The fine hairs on his neck prickled erect, and as he ran, he tried to pin it down. Whatever it was, it pulsed powerfully but erratically, almost as though it peeked out from behind those surrounding it.
Hiding. Stalking.
They’d just woven their way through a strand of thorny trees when Nikolai got another glimpse of it. Its essence glowed a brilliant blue, shading to green, in a single pulse so strong he slid to a halt. Then it disappeared, but he turned abruptly and crashed through the branches. The thorns tore at him, but he didn’t care.
Nikolai was only dimly aware of Ngubi, who cursed but followed him.
He’d gone three hundred feet when he caught a glimpse of it—a large, four-legged form, darting with incredible ease through the thorn scrub. Just a flash of white, a flick of a long, thick tail, and it vanished, taking the life essence with it.
Nikolai slowed to a walk, and Ngubi panted his way up to him.
“What did you see?”
Nikolai shook his head. “I’m not sure,” he answered, his eyes dropping to the ground.
He was a good tracker, but not as good as Ngubi. The Khomani worked his way into the dense scrub, and gestured to Nikolai.
There, in the ground at the base of a bush—a single print. Of a hoof. Not cloven like an antelope, but rounded.

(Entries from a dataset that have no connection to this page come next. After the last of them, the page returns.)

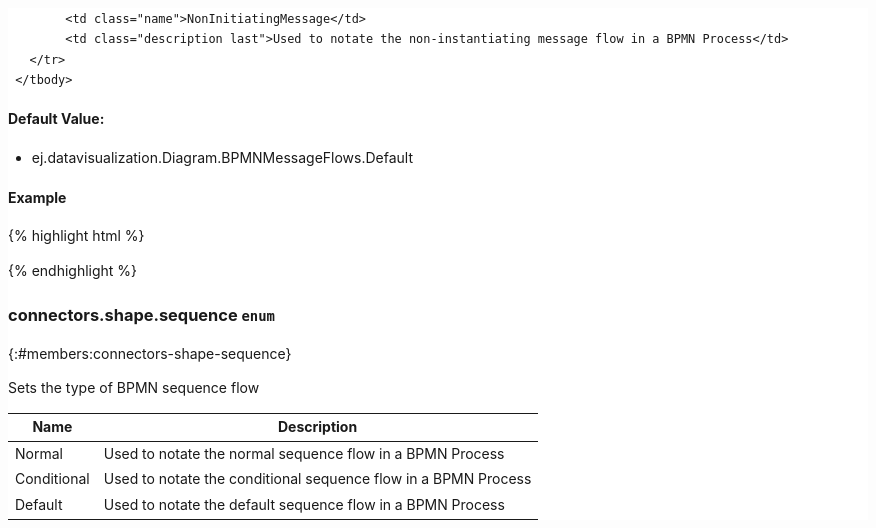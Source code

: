             <td class="name">NonInitiatingMessage</td>
            <td class="description last">Used to notate the non-instantiating message flow in a BPMN Process</td>
       </tr>
     </tbody>
</table>

#### Default Value:

* ej.datavisualization.Diagram.BPMNMessageFlows.Default

#### Example

{% highlight html %}

<div id="diagramcontent"></div>
<script>        
var connector = [{ name: "connector1", sourcePoint: { x: 50, y: 600 }, targetPoint: { x: 200, y: 600 }, 
     segments: [{ type: "straight" }], shape: { type: "bpmn", flow: "message", message: "ej.datavisualization.Diagram.BPMNMessageFlows.NonInitiatingMessage" } }],

$("#diagramcontent").ejDiagram({connectors : connector});
</script>

{% endhighlight %}

### connectors.shape.sequence `enum`
{:#members:connectors-shape-sequence}

<ts name = "ej.datavisualization.Diagram.BPMNSequenceFlows"/>

Sets the type of BPMN sequence flow

<table class="props">
    <thead>
        <tr>
            <th>Name</th>
            <th>Description</th>
       </tr>
   </thead>
    <tbody>
        <tr>
            <td class="name">Normal</td>
            <td class="description last">Used to notate the normal sequence flow in a BPMN Process</td>
       </tr>
        <tr>
            <td class="name">Conditional</td>
            <td class="description last">Used to notate the conditional sequence flow in a BPMN Process</td>
       </tr>
        <tr>
            <td class="name">Default</td>
            <td class="description last">Used to notate the default sequence flow in a BPMN Process</td>
       </tr>
     </tbody>
</table>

“Too big to be a zebra,” Ngubi judged.
“It wasn’t a zebra. It had a full tail and no stripes. White.”
“Must have been a horse,” Ngubi concluded.
“A horse?” Nikolai asked. “What would a horse be doing out here?”
“Might have escaped from a ranch,” Ngubi theorized. But he glanced around him. “A better question would be, how did it navigate through these bushes? They are too dense for even us.” He brushed at his bleeding arms.
Nikolai stared off in the direction the print pointed. He hadn’t much experience with horses, but the ones he’d met didn’t have life essences like this one. But as much as he reached, he couldn’t feel it now—it had vanished, as though it had never existed.
His dad had already lost interest. “I’m hungry and tired,” Ngubi complained. “And not interested in tracking a lost horse through these thorns.”
He headed back the way they’d come, and after a moment, Nikolai followed.
They reached their destination at about midnight and soon sat near a fire, built far enough from the tree that looked like a giraffe so as not to accidentally ignite it. Ngubi wrapped their last stash of tubers in leaves and placed them along the edges to steam for tomorrow’s lunch. For tonight, they’d have to be happy with melons. They hadn’t hunted the previous day, as they’d expected to be eating in the village.
Nikolai nibbled a chunk of melon he’d balanced on his knife point and watched his dad. At barely five feet, Ngubi was average height for his people, with close cropped gray hair now turning white and skin blackened by the sun. The colors of his old, worn cotton shorts and shirt had long since bleached away, which helped to blend him into the sun scorched grasses. And like most of the Khomani who lived by roaming the Kalahari—his every movement fluid and efficient.
The moon and stars shone down with a vibrancy only achieved when miles from civilization. A streak of light arced overhead, and Nikolai watched with interest.
“Been lots of them lately,” Ngubi noted.